### What you have to do
From the records below, output exactly the lines running from the line containing "- directory path" through the line containing "kuyruğu için çıktı", and no others.

### Entries supplied

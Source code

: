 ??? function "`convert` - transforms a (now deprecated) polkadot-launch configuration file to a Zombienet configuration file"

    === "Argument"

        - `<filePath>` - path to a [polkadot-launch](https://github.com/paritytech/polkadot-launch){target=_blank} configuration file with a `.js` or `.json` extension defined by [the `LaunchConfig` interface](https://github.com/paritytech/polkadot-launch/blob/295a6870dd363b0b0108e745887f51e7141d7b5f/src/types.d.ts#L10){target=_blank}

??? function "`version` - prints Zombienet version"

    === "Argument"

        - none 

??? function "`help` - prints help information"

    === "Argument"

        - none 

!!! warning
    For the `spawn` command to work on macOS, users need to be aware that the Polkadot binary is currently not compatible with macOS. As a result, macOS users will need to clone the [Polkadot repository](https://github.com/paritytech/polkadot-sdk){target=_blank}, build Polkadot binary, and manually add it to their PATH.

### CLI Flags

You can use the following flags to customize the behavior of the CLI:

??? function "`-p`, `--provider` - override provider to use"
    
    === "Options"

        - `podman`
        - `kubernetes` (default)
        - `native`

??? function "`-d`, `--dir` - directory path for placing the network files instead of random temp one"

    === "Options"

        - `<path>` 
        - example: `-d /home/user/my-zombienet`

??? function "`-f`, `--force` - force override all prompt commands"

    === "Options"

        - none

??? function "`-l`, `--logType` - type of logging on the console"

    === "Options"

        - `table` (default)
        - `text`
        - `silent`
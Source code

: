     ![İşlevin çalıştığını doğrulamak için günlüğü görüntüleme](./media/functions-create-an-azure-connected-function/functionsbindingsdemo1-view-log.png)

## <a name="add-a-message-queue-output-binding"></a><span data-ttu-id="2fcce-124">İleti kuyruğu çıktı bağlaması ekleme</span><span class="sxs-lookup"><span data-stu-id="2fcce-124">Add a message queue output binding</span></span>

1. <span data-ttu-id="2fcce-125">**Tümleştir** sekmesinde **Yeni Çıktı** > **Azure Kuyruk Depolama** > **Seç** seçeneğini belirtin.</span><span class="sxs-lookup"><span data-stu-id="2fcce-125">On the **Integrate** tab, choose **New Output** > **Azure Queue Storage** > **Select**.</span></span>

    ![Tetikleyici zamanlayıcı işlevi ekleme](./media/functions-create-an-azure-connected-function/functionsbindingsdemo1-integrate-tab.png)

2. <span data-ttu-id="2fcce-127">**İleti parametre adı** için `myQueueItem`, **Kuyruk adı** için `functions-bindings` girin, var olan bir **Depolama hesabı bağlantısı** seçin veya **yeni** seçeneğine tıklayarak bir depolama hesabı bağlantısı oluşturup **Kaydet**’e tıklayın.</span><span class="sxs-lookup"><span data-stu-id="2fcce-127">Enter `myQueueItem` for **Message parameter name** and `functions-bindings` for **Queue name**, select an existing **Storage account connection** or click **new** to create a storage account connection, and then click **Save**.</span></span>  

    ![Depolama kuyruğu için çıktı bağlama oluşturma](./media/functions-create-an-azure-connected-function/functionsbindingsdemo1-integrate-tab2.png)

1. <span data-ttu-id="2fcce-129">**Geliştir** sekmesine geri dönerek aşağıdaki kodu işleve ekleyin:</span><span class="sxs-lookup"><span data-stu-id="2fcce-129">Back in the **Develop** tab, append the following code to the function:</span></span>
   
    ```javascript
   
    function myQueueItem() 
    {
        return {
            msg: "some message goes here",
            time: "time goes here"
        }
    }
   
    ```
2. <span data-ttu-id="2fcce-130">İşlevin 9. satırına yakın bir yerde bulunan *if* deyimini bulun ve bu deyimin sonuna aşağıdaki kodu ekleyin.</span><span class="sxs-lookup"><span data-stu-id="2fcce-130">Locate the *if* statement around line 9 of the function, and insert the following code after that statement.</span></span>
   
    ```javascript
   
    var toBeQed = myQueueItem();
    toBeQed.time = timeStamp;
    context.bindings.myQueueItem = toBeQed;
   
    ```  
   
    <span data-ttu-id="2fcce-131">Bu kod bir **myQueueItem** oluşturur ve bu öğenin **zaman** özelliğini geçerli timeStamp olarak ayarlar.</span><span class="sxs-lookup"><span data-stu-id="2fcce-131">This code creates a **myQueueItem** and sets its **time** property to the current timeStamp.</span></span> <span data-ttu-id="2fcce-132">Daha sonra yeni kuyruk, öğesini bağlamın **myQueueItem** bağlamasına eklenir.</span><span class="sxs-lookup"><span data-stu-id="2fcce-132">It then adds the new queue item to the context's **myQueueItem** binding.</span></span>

### Answer below
??? function "`-d`, `--dir` - directory path for placing the network files instead of random temp one"

    === "Options"

        - `<path>` 
        - example: `-d /home/user/my-zombienet`

??? function "`-f`, `--force` - force override all prompt commands"

    === "Options"

        - none

??? function "`-l`, `--logType` - type of logging on the console"

    === "Options"

        - `table` (default)
        - `text`
        - `silent`
Source code

:     ![İşlevin çalıştığını doğrulamak için günlüğü görüntüleme](./media/functions-create-an-azure-connected-function/functionsbindingsdemo1-view-log.png)

## <a name="add-a-message-queue-output-binding"></a><span data-ttu-id="2fcce-124">İleti kuyruğu çıktı bağlaması ekleme</span><span class="sxs-lookup"><span data-stu-id="2fcce-124">Add a message queue output binding</span></span>

1. <span data-ttu-id="2fcce-125">**Tümleştir** sekmesinde **Yeni Çıktı** > **Azure Kuyruk Depolama** > **Seç** seçeneğini belirtin.</span><span class="sxs-lookup"><span data-stu-id="2fcce-125">On the **Integrate** tab, choose **New Output** > **Azure Queue Storage** > **Select**.</span></span>

    ![Tetikleyici zamanlayıcı işlevi ekleme](./media/functions-create-an-azure-connected-function/functionsbindingsdemo1-integrate-tab.png)

2. <span data-ttu-id="2fcce-127">**İleti parametre adı** için `myQueueItem`, **Kuyruk adı** için `functions-bindings` girin, var olan bir **Depolama hesabı bağlantısı** seçin veya **yeni** seçeneğine tıklayarak bir depolama hesabı bağlantısı oluşturup **Kaydet**’e tıklayın.</span><span class="sxs-lookup"><span data-stu-id="2fcce-127">Enter `myQueueItem` for **Message parameter name** and `functions-bindings` for **Queue name**, select an existing **Storage account connection** or click **new** to create a storage account connection, and then click **Save**.</span></span>  

    ![Depolama kuyruğu için çıktı bağlama oluşturma](./media/functions-create-an-azure-connected-function/functionsbindingsdemo1-integrate-tab2.png)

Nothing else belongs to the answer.